Chiang M., Cinquin A., Paz A., Meeds E., Price C.A., Welling M., Cinquin O. BMC Biology 13:51 (2015)
BACKGROUND: Stem cells are thought to play a critical role in minimizing the accumulation of mutations, but it is not clear which strategies they follow to fulfill that performance objective. Slow cycling of stem cells provides a simple strategy that can minimize cell pedigree depth and thereby minimize the accumulation of replication-dependent mutations. Although the power of this strategy was recognized early on, a quantitative assessment of whether and how it is employed by biological systems is missing.
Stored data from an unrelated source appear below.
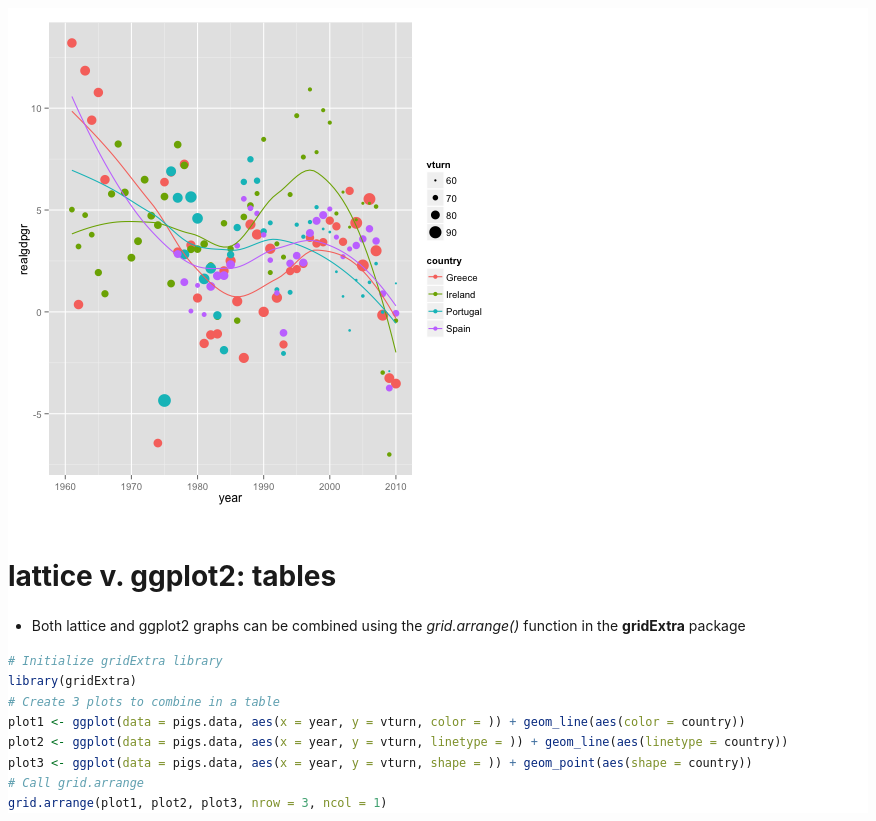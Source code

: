 ![ ](figure/unnamed-chunk-588.png) 


# lattice v. ggplot2: tables

* Both lattice and ggplot2 graphs can be combined using the *grid.arrange()* function in the **gridExtra** package 

```r
# Initialize gridExtra library
library(gridExtra)
# Create 3 plots to combine in a table
plot1 <- ggplot(data = pigs.data, aes(x = year, y = vturn, color = )) + geom_line(aes(color = country))
plot2 <- ggplot(data = pigs.data, aes(x = year, y = vturn, linetype = )) + geom_line(aes(linetype = country))
plot3 <- ggplot(data = pigs.data, aes(x = year, y = vturn, shape = )) + geom_point(aes(shape = country))
# Call grid.arrange
grid.arrange(plot1, plot2, plot3, nrow = 3, ncol = 1)
```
RESULTS: Here we address this problem using a simple self-renewing organ – the C. elegans gonad – whose overall organization is shared with many self-renewing organs. Computational simulations of mutation accumulation characterize a tradeoff between fast development and low mutation accumulation, and show that slow-cycling stem cells allow for an advantageous compromise to be reached. This compromise is such that worm germ-line stem cells should cycle more slowly than their differentiating counterparts, but only by a modest amount. Experimental measurements of cell cycle lengths derived using a new, quantitative technique are consistent with these predictions.
CONCLUSIONS: Our findings shed light both on design principles that underlie the role of stem cells in delaying aging and on evolutionary forces that shape stem-cell gene regulatory networks.